- Problem to solve
The lines from the start of the records below through the line containing "11 & Deep Reinforcement" are to be copied exactly, both ends included, with nothing added.

(Dataset entries)

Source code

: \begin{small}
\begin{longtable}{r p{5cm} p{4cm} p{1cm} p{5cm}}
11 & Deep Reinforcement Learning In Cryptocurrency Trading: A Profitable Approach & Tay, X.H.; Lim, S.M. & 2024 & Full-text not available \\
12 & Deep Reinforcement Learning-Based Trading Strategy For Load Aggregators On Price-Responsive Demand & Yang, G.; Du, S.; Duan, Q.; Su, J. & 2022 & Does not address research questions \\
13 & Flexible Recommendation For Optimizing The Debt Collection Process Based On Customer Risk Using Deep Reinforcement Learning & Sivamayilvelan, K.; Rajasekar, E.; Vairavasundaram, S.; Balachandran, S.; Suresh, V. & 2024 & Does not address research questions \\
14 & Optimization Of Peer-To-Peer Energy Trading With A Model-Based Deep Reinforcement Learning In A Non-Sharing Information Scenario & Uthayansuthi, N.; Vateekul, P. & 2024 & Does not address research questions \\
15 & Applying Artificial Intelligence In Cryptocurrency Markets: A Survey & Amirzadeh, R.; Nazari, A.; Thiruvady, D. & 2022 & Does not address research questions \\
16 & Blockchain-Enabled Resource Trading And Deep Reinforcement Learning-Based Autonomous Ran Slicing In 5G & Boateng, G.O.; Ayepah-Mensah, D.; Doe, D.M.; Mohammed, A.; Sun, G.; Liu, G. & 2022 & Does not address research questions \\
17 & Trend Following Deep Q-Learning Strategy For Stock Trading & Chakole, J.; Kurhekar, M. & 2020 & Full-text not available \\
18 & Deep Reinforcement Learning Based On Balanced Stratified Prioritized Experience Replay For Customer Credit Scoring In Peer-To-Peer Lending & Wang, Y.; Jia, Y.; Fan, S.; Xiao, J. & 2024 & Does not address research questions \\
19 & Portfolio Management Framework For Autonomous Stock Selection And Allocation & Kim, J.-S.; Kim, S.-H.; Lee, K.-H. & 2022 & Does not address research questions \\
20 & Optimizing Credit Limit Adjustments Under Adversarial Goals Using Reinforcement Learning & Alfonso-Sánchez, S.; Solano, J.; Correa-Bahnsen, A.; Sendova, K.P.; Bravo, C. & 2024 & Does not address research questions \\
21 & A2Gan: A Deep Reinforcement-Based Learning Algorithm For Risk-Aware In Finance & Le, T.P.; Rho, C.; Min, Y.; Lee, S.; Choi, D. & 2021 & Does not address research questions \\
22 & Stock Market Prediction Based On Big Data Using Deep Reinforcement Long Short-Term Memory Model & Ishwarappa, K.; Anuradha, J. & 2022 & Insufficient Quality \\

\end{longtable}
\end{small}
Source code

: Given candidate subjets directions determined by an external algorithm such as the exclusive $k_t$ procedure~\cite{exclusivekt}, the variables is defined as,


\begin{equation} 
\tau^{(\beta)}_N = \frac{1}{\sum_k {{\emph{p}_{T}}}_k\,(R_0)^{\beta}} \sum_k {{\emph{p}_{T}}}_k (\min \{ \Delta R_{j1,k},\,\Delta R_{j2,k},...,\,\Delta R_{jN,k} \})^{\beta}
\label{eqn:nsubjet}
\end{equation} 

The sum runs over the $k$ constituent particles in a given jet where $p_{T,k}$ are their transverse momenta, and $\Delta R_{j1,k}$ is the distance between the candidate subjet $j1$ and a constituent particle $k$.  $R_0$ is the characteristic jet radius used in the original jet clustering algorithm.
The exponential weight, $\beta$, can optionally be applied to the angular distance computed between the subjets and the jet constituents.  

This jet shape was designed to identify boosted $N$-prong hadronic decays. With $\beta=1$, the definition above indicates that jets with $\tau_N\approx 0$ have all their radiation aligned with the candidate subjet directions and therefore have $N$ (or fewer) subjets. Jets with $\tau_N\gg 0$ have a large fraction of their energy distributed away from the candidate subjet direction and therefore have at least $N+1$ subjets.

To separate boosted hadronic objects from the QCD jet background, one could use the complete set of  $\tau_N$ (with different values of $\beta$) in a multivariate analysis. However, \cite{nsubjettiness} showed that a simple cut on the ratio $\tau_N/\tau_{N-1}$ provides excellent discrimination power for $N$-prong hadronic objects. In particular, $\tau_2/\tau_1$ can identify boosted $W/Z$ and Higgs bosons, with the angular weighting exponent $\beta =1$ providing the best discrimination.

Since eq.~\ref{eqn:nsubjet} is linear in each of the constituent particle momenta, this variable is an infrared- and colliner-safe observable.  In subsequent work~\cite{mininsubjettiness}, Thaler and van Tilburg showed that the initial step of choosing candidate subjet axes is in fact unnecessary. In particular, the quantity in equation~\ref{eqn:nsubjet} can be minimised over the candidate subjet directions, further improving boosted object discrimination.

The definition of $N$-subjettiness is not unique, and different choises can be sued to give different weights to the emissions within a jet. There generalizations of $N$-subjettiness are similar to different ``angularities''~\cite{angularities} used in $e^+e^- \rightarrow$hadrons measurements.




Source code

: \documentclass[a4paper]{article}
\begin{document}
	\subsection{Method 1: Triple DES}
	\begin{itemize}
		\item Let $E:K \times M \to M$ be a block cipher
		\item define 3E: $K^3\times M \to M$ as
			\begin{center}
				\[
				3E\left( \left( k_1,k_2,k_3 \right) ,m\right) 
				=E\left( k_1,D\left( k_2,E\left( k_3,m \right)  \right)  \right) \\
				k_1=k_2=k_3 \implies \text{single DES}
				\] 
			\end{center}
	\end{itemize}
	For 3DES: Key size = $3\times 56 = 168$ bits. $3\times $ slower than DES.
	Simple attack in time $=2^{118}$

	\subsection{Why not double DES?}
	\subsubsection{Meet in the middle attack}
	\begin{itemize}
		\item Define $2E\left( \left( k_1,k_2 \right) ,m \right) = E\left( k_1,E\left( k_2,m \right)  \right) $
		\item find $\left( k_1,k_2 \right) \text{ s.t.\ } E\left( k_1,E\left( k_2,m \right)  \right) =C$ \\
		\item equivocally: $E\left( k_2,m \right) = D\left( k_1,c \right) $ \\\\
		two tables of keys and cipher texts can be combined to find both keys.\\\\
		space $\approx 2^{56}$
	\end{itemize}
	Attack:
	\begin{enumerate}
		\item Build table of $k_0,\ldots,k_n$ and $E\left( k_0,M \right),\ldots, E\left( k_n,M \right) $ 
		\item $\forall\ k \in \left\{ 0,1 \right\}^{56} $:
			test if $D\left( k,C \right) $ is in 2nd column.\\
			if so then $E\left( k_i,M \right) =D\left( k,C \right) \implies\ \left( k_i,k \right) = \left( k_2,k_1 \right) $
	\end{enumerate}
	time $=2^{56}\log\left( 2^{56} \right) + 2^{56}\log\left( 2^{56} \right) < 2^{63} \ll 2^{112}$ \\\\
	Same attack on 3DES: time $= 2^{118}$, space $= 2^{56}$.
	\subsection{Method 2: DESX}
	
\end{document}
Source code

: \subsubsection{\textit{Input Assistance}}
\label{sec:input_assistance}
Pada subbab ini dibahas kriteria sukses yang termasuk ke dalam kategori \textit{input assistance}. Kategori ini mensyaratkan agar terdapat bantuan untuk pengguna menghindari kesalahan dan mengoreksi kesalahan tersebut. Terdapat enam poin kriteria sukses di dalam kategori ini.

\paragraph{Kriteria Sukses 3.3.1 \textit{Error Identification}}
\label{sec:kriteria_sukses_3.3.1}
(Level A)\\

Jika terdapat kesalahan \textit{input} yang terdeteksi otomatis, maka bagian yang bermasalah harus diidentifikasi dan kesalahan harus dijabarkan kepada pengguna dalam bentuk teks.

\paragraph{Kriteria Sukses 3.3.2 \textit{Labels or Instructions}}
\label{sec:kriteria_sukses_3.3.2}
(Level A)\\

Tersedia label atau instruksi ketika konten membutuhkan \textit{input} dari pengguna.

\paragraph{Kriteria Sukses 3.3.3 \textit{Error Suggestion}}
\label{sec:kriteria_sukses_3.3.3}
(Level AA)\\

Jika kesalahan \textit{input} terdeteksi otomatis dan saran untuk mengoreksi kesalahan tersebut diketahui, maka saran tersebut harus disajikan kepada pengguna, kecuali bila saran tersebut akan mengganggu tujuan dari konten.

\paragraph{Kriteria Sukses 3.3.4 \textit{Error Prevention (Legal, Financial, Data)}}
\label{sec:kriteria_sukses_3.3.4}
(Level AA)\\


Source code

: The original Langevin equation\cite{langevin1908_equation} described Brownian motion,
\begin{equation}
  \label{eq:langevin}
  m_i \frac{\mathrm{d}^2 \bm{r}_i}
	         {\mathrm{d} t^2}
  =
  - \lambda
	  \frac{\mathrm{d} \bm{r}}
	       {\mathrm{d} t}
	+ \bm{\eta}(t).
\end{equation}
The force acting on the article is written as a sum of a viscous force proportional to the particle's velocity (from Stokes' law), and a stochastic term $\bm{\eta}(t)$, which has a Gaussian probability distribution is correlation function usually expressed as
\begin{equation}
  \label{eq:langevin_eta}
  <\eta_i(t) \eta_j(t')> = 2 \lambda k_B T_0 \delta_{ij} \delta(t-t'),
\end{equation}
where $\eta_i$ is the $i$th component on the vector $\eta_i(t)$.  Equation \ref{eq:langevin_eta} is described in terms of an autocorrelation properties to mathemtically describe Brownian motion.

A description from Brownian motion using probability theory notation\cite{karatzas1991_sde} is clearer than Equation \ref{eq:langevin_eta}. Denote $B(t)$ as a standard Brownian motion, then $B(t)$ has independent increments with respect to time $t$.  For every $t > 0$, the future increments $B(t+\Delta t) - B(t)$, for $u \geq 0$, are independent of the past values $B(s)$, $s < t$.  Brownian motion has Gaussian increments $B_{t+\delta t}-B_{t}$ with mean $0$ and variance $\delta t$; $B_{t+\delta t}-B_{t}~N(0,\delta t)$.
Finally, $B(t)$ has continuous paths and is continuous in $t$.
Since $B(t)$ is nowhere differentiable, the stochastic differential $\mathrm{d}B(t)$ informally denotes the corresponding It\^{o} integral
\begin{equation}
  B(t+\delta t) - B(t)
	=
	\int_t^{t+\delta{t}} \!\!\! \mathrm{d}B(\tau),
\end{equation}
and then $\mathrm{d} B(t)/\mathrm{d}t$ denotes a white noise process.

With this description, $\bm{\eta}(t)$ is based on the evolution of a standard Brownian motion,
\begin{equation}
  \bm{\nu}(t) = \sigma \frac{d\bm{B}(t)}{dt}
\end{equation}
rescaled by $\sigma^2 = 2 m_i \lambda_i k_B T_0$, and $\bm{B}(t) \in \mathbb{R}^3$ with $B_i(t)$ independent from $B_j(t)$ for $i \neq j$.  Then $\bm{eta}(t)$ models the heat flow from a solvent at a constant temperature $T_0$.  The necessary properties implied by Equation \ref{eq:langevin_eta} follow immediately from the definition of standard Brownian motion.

- Answer
Source code

: \begin{small}
\begin{longtable}{r p{5cm} p{4cm} p{1cm} p{5cm}}
11 & Deep Reinforcement Learning In Cryptocurrency Trading: A Profitable Approach & Tay, X.H.; Lim, S.M. & 2024 & Full-text not available \\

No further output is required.